There are payday loan companies located off shore that use unscrupulous tactics — such having a borrower tender a postdated check and then threatening arrest if the check is not made good.

Since many of these companies are offshore there is a Federal interest.

How about the…Obama Admin Regulate government spending and the ability to repay the national debt!

Eastwood Ravine | June 2, 2016 at 5:05 pm

This is rich. The federal government is going to impose regulations that if the government itself went to apply for a loan, it would probably be denied.

First Team Obama make it impossible for banks to offer free checking accounts…to protect the poor.

Now Team Obama will make the remaining sources of short-term help to the working poor more difficult for those customers to find.


    rabidfox in reply to Howard Roark. | June 2, 2016 at 8:44 pm

    My bank offers free checking accounts. Nor have I been charged any fees on my checking account. I don’t see where Obama has made it impossible for banks to offer free checking accounts.

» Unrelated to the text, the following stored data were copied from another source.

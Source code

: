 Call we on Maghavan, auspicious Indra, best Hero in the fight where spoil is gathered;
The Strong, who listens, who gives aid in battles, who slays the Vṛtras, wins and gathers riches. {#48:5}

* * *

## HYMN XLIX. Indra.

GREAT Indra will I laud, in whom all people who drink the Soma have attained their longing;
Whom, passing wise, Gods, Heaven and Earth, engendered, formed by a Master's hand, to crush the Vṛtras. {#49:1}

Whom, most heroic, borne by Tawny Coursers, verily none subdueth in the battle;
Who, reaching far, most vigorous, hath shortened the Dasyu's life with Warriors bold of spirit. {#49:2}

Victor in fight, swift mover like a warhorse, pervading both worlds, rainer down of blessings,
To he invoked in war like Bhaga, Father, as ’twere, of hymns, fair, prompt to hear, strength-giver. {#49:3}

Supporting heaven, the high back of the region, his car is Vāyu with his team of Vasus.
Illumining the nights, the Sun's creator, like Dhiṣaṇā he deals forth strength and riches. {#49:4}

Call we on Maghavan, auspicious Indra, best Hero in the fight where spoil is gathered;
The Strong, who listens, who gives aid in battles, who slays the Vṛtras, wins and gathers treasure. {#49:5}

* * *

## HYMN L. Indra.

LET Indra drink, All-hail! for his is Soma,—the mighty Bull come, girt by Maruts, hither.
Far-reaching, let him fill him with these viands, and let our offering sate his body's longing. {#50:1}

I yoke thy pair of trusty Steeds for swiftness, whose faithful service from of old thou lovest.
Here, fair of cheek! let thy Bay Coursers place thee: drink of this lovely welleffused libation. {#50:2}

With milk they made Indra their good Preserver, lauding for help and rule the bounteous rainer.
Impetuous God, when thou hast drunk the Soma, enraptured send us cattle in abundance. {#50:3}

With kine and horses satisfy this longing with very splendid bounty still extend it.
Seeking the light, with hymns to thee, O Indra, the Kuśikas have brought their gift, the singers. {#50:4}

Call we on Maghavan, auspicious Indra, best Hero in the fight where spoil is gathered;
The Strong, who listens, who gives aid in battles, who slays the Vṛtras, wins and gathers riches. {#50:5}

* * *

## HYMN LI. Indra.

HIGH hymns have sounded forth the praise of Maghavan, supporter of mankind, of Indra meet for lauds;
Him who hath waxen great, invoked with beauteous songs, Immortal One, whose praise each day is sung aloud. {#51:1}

The regulation of consumer debt collection practices has been a shared Federal-State responsibility since the 1970s when the FDCPA was passed.

Some payday loan companies have been accused of unsavory practices, including demanding post dated checks and threatening arrest if there are not sufficient funds to cover a loan.

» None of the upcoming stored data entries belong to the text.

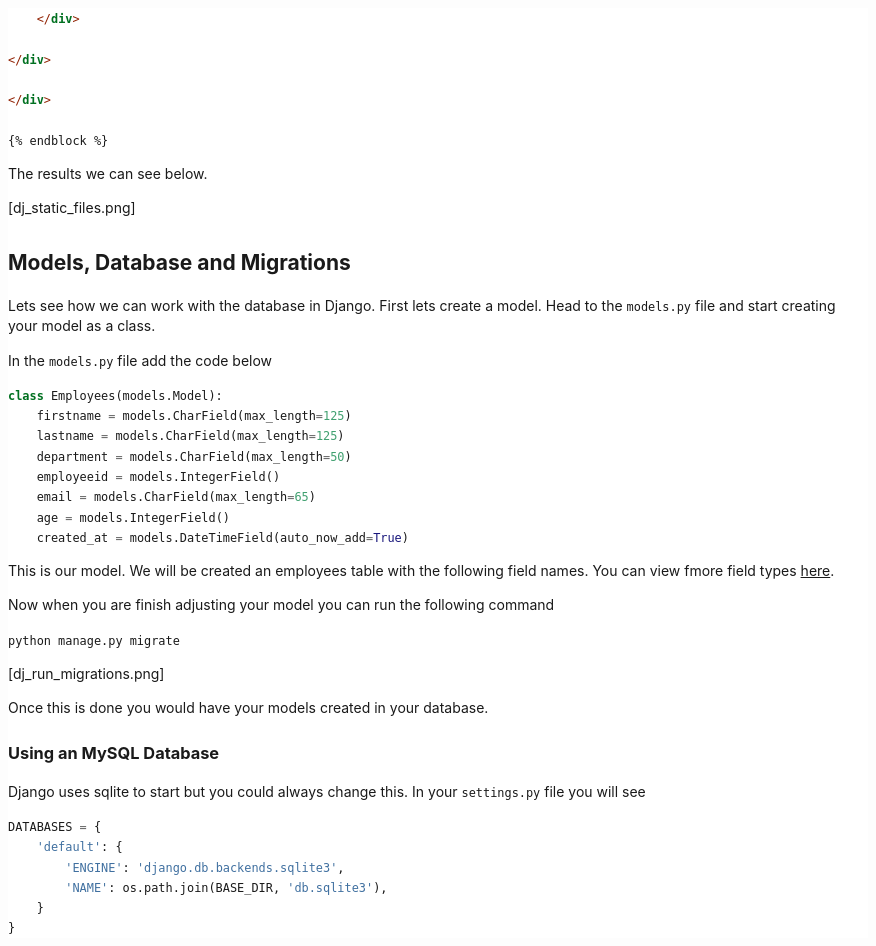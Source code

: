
 ```html
    </div>

</div>

</div>

{% endblock %}
```

The results we can see below.

[dj_static_files.png]

## Models, Database and Migrations

Lets see how we can work with the database in Django. First lets create a model. Head to the `models.py` file and start creating your model as a class.

In the `models.py` file add the code below

```python
class Employees(models.Model):
    firstname = models.CharField(max_length=125)
    lastname = models.CharField(max_length=125)
    department = models.CharField(max_length=50)
    employeeid = models.IntegerField()
    email = models.CharField(max_length=65)
    age = models.IntegerField()
    created_at = models.DateTimeField(auto_now_add=True)
```

This is our model. We will be created an employees table with the following field
names. You can view fmore field types [here](https://docs.djangoproject.com/en/3.0/ref/models/fields/#model-field-types).

Now when you are finish adjusting your model you can run the following command

```bash
python manage.py migrate
```

[dj_run_migrations.png]

Once this is done you would have your models created in your database. 

### Using an MySQL Database

Django uses sqlite to start but you could always change this. In your `settings.py` file you will see

```python
DATABASES = {
    'default': {
        'ENGINE': 'django.db.backends.sqlite3',
        'NAME': os.path.join(BASE_DIR, 'db.sqlite3'),
    }
}
```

Most of these firms are engaged in interstate commerce and are therefor subject to Federal Regulation. The only question is whether CFPB has regulatory authority without further legislation. On the surface the FDCPA would not apply to payday loan companies.

(By the way — the Supreme Court in recent decisions has been coming down hard on class action lawsuits).

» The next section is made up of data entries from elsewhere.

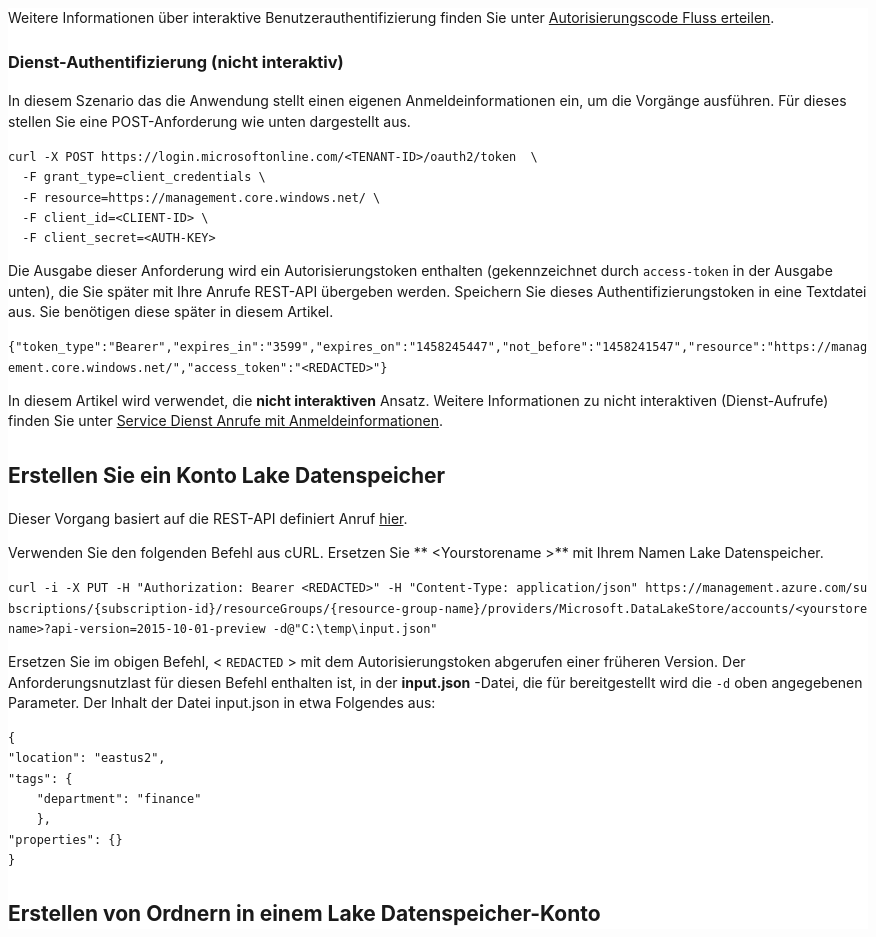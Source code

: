 Weitere Informationen über interaktive Benutzerauthentifizierung finden Sie unter [Autorisierungscode Fluss erteilen](https://msdn.microsoft.com/library/azure/dn645542.aspx).

### <a name="service-to-service-authentication-non-interactive"></a>Dienst-Authentifizierung (nicht interaktiv)

In diesem Szenario das die Anwendung stellt einen eigenen Anmeldeinformationen ein, um die Vorgänge ausführen. Für dieses stellen Sie eine POST-Anforderung wie unten dargestellt aus. 

    curl -X POST https://login.microsoftonline.com/<TENANT-ID>/oauth2/token  \
      -F grant_type=client_credentials \
      -F resource=https://management.core.windows.net/ \
      -F client_id=<CLIENT-ID> \
      -F client_secret=<AUTH-KEY>

Die Ausgabe dieser Anforderung wird ein Autorisierungstoken enthalten (gekennzeichnet durch `access-token` in der Ausgabe unten), die Sie später mit Ihre Anrufe REST-API übergeben werden. Speichern Sie dieses Authentifizierungstoken in eine Textdatei aus. Sie benötigen diese später in diesem Artikel.

    {"token_type":"Bearer","expires_in":"3599","expires_on":"1458245447","not_before":"1458241547","resource":"https://management.core.windows.net/","access_token":"<REDACTED>"}

In diesem Artikel wird verwendet, die **nicht interaktiven** Ansatz. Weitere Informationen zu nicht interaktiven (Dienst-Aufrufe) finden Sie unter [Service Dienst Anrufe mit Anmeldeinformationen](https://msdn.microsoft.com/library/azure/dn645543.aspx).

## <a name="create-a-data-lake-store-account"></a>Erstellen Sie ein Konto Lake Datenspeicher

Dieser Vorgang basiert auf die REST-API definiert Anruf [hier](https://msdn.microsoft.com/library/mt694078.aspx).

Verwenden Sie den folgenden Befehl aus cURL. Ersetzen Sie ** \<Yourstorename >** mit Ihrem Namen Lake Datenspeicher.

    curl -i -X PUT -H "Authorization: Bearer <REDACTED>" -H "Content-Type: application/json" https://management.azure.com/subscriptions/{subscription-id}/resourceGroups/{resource-group-name}/providers/Microsoft.DataLakeStore/accounts/<yourstorename>?api-version=2015-10-01-preview -d@"C:\temp\input.json"

Ersetzen Sie im obigen Befehl, \< `REDACTED` \> mit dem Autorisierungstoken abgerufen einer früheren Version. Der Anforderungsnutzlast für diesen Befehl enthalten ist, in der **input.json** -Datei, die für bereitgestellt wird die `-d` oben angegebenen Parameter. Der Inhalt der Datei input.json in etwa Folgendes aus:

    {
    "location": "eastus2",
    "tags": {
        "department": "finance"
        },
    "properties": {}
    }   

## <a name="create-folders-in-a-data-lake-store-account"></a>Erstellen von Ordnern in einem Lake Datenspeicher-Konto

Liquor stores and nail salons hurt hardest.

They are matched set.

None of this is to protect the consumer, it’s to protect the Brick and Mortar banks.

    ss396 in reply to genes. | June 3, 2016 at 2:41 pm

    And feelz goodz for some hard luck cases that someone heard about. Virtue signalling, nothing more.

Albigensian | June 3, 2016 at 10:05 am

Some borrowers have an astoshingly high discount rate: that is, they’d rather have ten dollars today than one hundred dollars next week.

So long as that’s the case, lenders will find a way to service that market. Just as when state usury laws placed limits on installment credit interest rates, merchants responded with Rent-to-Own, and slum stores (hello, Fingerhut!) which offer easy, reasonably priced credit that is paid for with prices that are far higher than what one can easily obtain elsewhere.

Thus, should Payday loans be regulated out of existence I don’t doubt that alternatives will quickly appear. And, although these may be even more injurious to those with the poor judgement to use them, they just might be legal. For where markets exist, creativity is invariably brought to bear to serve them.

(And, yes, the constitutional basis for regulating intra-state commerce seems mighty thin indeed, but, that bridge was crossed a long time ago.)

healthguyfsu | June 3, 2016 at 12:48 pm

What has credit scoring not been deemed racist yet by the progressives?

Protects the big banks. Banks charge huge overdraft fees now. If a poor person needs a loan to make until their next paycheck in a week, they can borrow a $100 at the corner legally and pay back $110 in a week. Cost $10. Alternative is write an NSF check for $100, pay $35 overdraft penalty to big bank, face possible warrant for check kiting. Easy for us to look down on this clientele, but payday loans offer a needed service less expensively than banks. The Feds should stay out and quit supporting the big banks at the expense of the poor.